Fr Ben Garren

Dear Siblings in Christ,

While some of us may find Rite I language a bit stuffy, we can all readily understand it. When we get back to the 1549 Book of Common Prayer some readers may be caught off guard by the spelling but if read aloud it is comprehensible. We often, at this point, make the mistake of thinking that there were not many resources for prayer and worship in English before this point…when the reality is that the modern English we speak began around this point and if we go much further back, we are looking at everything needing some level of translation.

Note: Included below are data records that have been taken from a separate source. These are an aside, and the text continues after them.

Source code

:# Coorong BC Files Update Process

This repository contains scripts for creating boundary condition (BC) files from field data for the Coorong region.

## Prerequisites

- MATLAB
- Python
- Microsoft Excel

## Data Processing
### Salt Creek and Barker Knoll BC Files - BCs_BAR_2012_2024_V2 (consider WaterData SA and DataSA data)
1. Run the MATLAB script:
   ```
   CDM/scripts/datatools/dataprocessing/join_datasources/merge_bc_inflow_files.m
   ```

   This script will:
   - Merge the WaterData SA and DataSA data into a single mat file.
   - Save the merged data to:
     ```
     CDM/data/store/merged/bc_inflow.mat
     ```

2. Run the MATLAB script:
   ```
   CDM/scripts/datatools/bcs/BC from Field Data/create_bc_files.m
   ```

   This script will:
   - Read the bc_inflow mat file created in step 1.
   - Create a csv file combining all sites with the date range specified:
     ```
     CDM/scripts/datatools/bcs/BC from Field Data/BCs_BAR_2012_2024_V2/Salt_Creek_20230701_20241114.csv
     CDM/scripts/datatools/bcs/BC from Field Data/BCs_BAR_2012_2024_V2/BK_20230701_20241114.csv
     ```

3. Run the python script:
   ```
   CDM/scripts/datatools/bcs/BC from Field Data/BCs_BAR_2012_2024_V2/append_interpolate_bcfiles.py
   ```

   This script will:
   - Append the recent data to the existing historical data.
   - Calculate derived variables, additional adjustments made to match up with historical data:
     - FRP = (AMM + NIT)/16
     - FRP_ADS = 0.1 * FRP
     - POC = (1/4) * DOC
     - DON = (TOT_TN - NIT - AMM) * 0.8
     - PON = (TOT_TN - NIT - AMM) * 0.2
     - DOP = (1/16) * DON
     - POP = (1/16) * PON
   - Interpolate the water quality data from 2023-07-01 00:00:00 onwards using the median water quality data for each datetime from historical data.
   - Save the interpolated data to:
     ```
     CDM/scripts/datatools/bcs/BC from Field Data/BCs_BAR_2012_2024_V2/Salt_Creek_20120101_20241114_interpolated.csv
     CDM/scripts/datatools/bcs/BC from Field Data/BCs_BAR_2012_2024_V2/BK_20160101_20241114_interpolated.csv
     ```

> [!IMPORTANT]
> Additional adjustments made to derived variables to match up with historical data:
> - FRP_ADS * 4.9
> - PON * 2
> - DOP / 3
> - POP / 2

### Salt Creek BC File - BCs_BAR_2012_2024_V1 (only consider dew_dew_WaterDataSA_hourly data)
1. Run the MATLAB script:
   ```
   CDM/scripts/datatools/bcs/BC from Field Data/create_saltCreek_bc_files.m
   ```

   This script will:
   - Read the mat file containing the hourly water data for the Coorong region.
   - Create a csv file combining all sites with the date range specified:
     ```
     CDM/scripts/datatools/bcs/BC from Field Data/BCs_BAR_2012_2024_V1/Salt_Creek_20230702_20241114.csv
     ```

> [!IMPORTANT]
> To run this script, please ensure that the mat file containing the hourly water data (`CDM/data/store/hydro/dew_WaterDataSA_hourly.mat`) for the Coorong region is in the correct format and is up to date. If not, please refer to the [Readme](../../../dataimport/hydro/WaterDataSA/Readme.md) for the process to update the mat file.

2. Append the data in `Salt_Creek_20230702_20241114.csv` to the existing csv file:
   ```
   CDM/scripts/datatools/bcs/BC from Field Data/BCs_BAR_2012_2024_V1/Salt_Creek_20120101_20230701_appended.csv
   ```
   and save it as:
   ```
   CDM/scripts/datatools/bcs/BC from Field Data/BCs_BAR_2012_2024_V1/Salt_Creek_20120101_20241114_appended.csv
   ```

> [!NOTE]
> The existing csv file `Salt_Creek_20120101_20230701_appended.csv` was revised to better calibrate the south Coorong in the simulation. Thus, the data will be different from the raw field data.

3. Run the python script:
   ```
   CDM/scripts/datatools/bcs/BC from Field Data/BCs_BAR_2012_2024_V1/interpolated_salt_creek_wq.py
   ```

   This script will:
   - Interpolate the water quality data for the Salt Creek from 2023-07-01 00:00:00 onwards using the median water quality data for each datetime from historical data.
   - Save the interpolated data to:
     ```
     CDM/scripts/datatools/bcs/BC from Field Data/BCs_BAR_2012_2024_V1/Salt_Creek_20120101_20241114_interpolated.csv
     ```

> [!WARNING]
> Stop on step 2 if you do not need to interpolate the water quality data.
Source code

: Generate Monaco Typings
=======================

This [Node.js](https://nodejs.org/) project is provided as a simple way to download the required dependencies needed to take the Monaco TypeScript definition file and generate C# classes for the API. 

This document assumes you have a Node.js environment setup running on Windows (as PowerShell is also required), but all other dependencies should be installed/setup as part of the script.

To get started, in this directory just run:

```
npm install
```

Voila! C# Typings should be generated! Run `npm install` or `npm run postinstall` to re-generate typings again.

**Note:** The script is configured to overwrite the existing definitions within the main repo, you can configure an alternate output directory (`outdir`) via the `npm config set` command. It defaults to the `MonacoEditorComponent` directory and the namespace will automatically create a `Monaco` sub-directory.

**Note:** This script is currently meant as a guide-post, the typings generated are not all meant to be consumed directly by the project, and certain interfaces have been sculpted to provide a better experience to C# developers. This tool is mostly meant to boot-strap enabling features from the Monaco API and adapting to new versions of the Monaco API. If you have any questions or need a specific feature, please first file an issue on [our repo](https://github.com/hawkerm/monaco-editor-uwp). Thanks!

One of the earliest, and most extensive, devotional texts in English is the Old English Martyrology, written in the Mercian dialect of English that was the dominant tongue in the 600s. It is not a daily devotional, as there is not a devotion for every day, but it does mark all the days deemed important for devotion if one is a Christian. This is inclusive of ones we know to be exceptionally important, such as Christmas, as well as a list of saints and martyrs that are less well known. Some of the more particularly English ones are now only kept in the calendars of the Anglican Communion. One that has generally fallen out of our calendars remains, however, in the calendars of churches in Syria and the middle east, Milus of Susa on November 15.

The curiosity here is that Milus of Susa doesn’t appear on any list of commemorations during this period except ones in Old Syriac or Old English. One would have to go from the kingdom of Mercia on the British Isles across all of Europe and into Persia, modern day Iran, to find another group celebrating his feast. The only link between the two churches is Theodore of Tarsus, Archbishop of Canterbury from 668 to his death on September 19, 660.

He had grown up and was fully educated in the Greek speaking Church, fled to Rome, and was then fully educated in the Latin speaking Church, and then came to Canterbury where he founded a school where Greek, Latin, and Syriac texts, potentially more, weere used to create devotional works in Old English.

As we commemorate him on this day let us remember that our church has never been as quite parochial and specifically English as we often like to think, and that the liturgical work we incorporate into our lives of faith has always been rather broad.